Abstract Vector Space Question

[epkid08]

Homework Statement

Let g_1(t) = t - 1 and g_2(t)= t^2+t. Using the inner product on P_2 defined in example 10(b) with t_1=-1,t_2=0,t_3=1, find a basis for the orthogonal complement of Span(g_1, g_2).

Homework Equations

From example 10(b)
\langle p, q \rangle = \sum_{i=1}^{k+1} p(t_i)q(t_i)

(p,q)\in P_2

The Attempt at a Solution

Well the orthogonal complement of span(g_1,g_2) will be x such that x\cdot (c_1g_1 + c_2g_2) = 0, but how can I find the basis for that set? And why and where do we need to use inner product?

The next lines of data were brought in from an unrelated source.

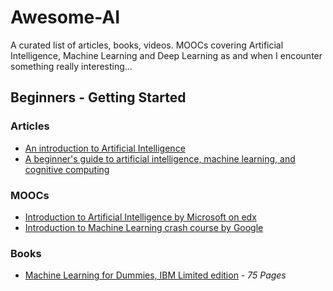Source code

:# Awesome-AI

A curated list of articles, books, videos. MOOCs covering Artificial Intelligence, Machine Learning and Deep Learning as and when I encounter something really interesting...

## Beginners - Getting Started

### Articles

- [An introduction to Artificial Intelligence](https://hackernoon.com/understanding-understanding-an-intro-to-artificial-intelligence-be76c5ec4d2e) 
- [A beginner's guide to artificial intelligence, machine learning, and cognitive computing](https://www.ibm.com/developerworks/library/cc-beginner-guide-machine-learning-ai-cognitive/index.html)

### MOOCs
- [Introduction to Artificial Intelligence by Microsoft on edx](https://www.edx.org/course/introduction-to-artificial-intelligence-ai)
- [Introduction to Machine Learning crash course by Google](https://developers.google.com/machine-learning/crash-course/ml-intro)

### Books

- [Machine Learning for Dummies, IBM Limited edition](https://www-01.ibm.com/common/ssi/cgi-bin/ssialias?htmlfid=IMM14209USEN) - *75 Pages*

I am confused

 

[Mark44]

Homework Statement

Let g_1(t) = t - 1 and g_2(t)= t^2+t. Using the inner product on P_2 defined in example 10(b) with t_1=-1,t_2=0,t_3=1, find a basis for the orthogonal complement of Span(g_1, g_2).

Homework Equations

From example 10(b)
\langle p, q \rangle = \sum_{i=1}^{k+1} p(t_i)q(t_i)

(p,q)\in P_2

The Attempt at a Solution

Well the orthogonal complement of span(g_1,g_2) will be x such that x\cdot (c_1g_1 + c_2g_2) = 0, but how can I find the basis for that set?

Start with this equation. Here, x \in P₂, so you can write it as a + bt + ct².

Where you show the dot product in the equation above, you should be using the inner product from example 10b. Also, put in the formulas for the functions g₁ and g₂.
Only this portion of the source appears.